For the past few years, the most popular topics in the 2.5D space have been:
- The design tools
- Foundry processes for through-silicon vias, temporary bonding and bump architecture
- The assembly process, such as what is first bonded to what
The industry is at the point where the open variables on these topics are narrowing, and other critical aspects need to get far better attention. The new product introduction (NPI) process for heterogeneous 2.5D devices opens up a lot of possibilities but also creates many complications that need to be considered early in the process.
The focus now needs to shift towards:
- Fundamental architecture differences
- Changes in our physical design process
- Design for test (DFT) strategy changes
- Testing at both the wafer sort and final test stages
- Challenges in characterization
- … and the gorilla in the room, yield management
In order to extract all the nectar from a 2.5D implementation, the process has to begin at the architecture phase. Taking an existing die meant for a conventional 2D package and adapting it is a losing proposition.
Tapeout costs for emerging foundry nodes are increasing exponentially. Therefore, taping out several chips in legacy nodes may be less expensive than the wafer node needed for a monolithic chip.
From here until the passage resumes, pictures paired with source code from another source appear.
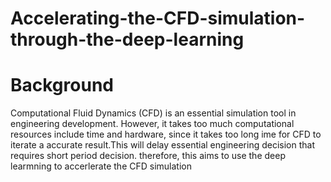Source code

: # Accelerating-the-CFD-simulation-through-the-deep-learning
# Background 
Computational Fluid Dynamics (CFD) is an essential simulation tool in engineering development. However, it takes too much computational resources include time and hardware, since it takes too long ime for CFD to iterate a accurate result.This will delay essential engineering decision that requires short period decision. therefore, this aims to use the deep learmning to accerlerate the CFD simulation   
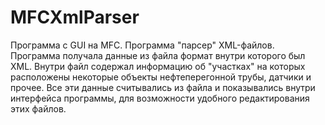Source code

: # MFCXmlParser
Программа с GUI на MFC. Программа "парсер" XML-файлов. Программа получала данные из файла формат внутри которого был XML. Внутри файл содержал информацию об "участках" на которых расположены некоторые объекты нефтеперегонной трубы, датчики и прочее. Все эти данные считывались из файла и показывались внутри интерфейса программы, для возможности удобного редактирования этих файлов. 

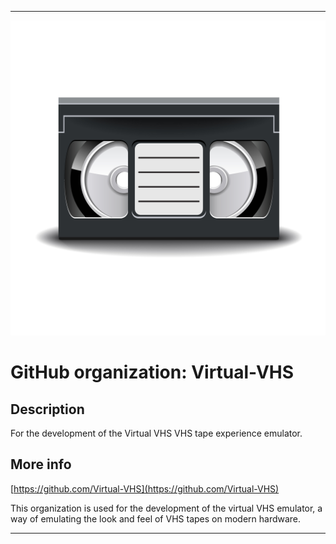 
***

![VHSIcon_2083x2083.jpeg failed to load. The file may be missing or corrupt. Check the file path for errors first.](/AdditionalInfo/1/Virtual-VHS/VHSIcon_2083x2083.jpeg)

# GitHub organization: Virtual-VHS

## Description

For the development of the Virtual VHS VHS tape experience emulator.

## More info

[https://github.com/Virtual-VHS](https://github.com/Virtual-VHS)

This organization is used for the development of the virtual VHS emulator, a way of emulating the look and feel of VHS tapes on modern hardware.

***
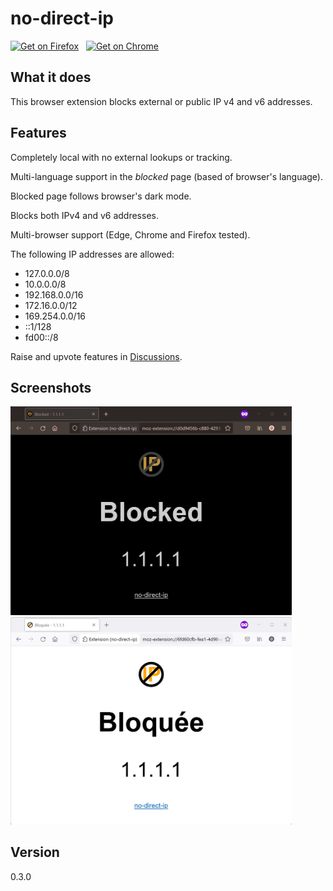 # no-direct-ip

[<img src="https://blog.mozilla.org/addons/files/2020/04/get-the-addon-fx-apr-2020.svg" height="48" alt="Get on Firefox"/>](https://addons.mozilla.org/en-GB/addon/no-direct-ip/)&nbsp;&nbsp;&nbsp;[<img src="https://storage.googleapis.com/web-dev-uploads/image/WlD8wC6g8khYWPJUsQceQkhXSlv1/UV4C4ybeBTsZt43U4xis.png" height="48" alt="Get on Chrome"/>](https://chrome.google.com/webstore/detail/no-direct-ip/hacaeeoapmdgmhifjcgbblcobgnmceff)

## What it does

This browser extension blocks external or public IP v4 and v6 addresses.

## Features

Completely local with no external lookups or tracking.

Multi-language support in the _blocked_ page (based of browser's language).

Blocked page follows browser's dark mode.

Blocks both IPv4 and v6 addresses.

Multi-browser support (Edge, Chrome and Firefox tested).

The following IP addresses are allowed:
* 127.0.0.0/8
* 10.0.0.0/8
* 192.168.0.0/16
* 172.16.0.0/12
* 169.254.0.0/16
* ::1/128
* fd00::/8

Raise and upvote features in [Discussions](https://github.com/OllieJC/no-direct-ip/discussions).

## Screenshots

<img src="screenshot-dark-mode-en.jpg" alt="Screenshot of the English blocked page in dark mode" width="450px"/>

<img src="screenshot-light-mode-fr.jpg" alt="Screenshot of the French blocked page in light mode" width="450px"/>

## Version

0.3.0
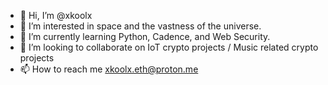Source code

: - 👋 Hi, I’m @xkoolx
- 👀 I’m interested in space and the vastness of the universe.
- 🌱 I’m currently learning Python, Cadence, and Web Security.
- 💞️ I’m looking to collaborate on IoT crypto projects / Music related crypto projects 
- 📫 How to reach me xkoolx.eth@proton.me

<!---
xkoolx/xkoolx is a ✨ special ✨ repository because its `README.md` (this file) appears on your GitHub profile.
You can click the Preview link to take a look at your changes.
--->
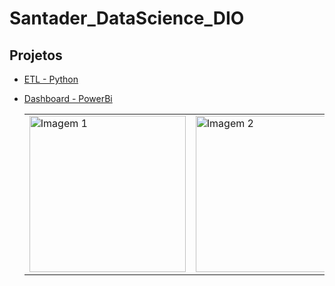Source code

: # Santader_DataScience_DIO



  ## Projetos
  
  
  
   - [ETL - Python](/ETL_Python/ETL_pipeline_santander_DataScience.ipynb)

   - [Dashboard - PowerBi](/PoweBi_DashBoard)

        <table>
        <tr>
          <td><img src="https://github.com/J040PF/Santander_DataScience_DIO/assets/112502063/a74726df-a4cb-4f06-94dc-034fd913016a)" alt="Imagem 1" width="250"></td>
          <td><img src="https://github.com/J040PF/Santander_DataScience_DIO/assets/112502063/f7b9cda9-d16a-4fdf-913c-62ccb76ba3b7" alt="Imagem 2" width="250"></td>
        </tr>
      </table>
The key architecture differences are:
- The use of low power and highly parallel die-die interfaces
- Ability to use very fine pitch connections
- Additional interfaces that would have been used for blocks within the monolithic die but are now going to an external die
- Ability to mix wafer processes
- Voltage regulators are silicon-based in a power process and can be inserted in the package, making power management much easier
- Massive amounts of high-bandwidth memory in a DRAM process that can be partitioned differently for more efficient data management
- Analog functions that can be implemented in the legacy nodes in which they are best characterized
- Logic may not need the more advanced foundry nodes
- Plan for reuse
- Given that taping out several legacy node devices meant for 2.5D implementation may be less expensive than a tapeout in the latest node, plan to magnify this savings by architecting the chips to be used on other projects as well
- Reuse is not just for intellectual property (IP) anymore. The tiles (die used in 2.5D architectures) can be reused and this needs to be part of the plan. Think of blocks used for IP as potential tiles
- Power savings
- Without the need to drive long distances, power may be reduced by reducing the voltage and the need for advanced signaling like equalization or pre-emphasis
- Leverage the ability to have far greater capacitance adjacent to the tiles to reduce the aggressive clocking and resultant power consumption
- Achieve cost savings at the system level. While 2.5D packages are more expensive, they may actually reduce costs at the system level. For example, having all of the memory accessible internal to the package may eliminate large 256- or 512-bit memory interfaces that drive up the printed circuit board (PCB) layer count. Today, networking boards can have upwards of 36 layers with advanced via structures driven mostly by memory interfaces. Using 2.5D packages can significantly reduce board count using standard PCB vias.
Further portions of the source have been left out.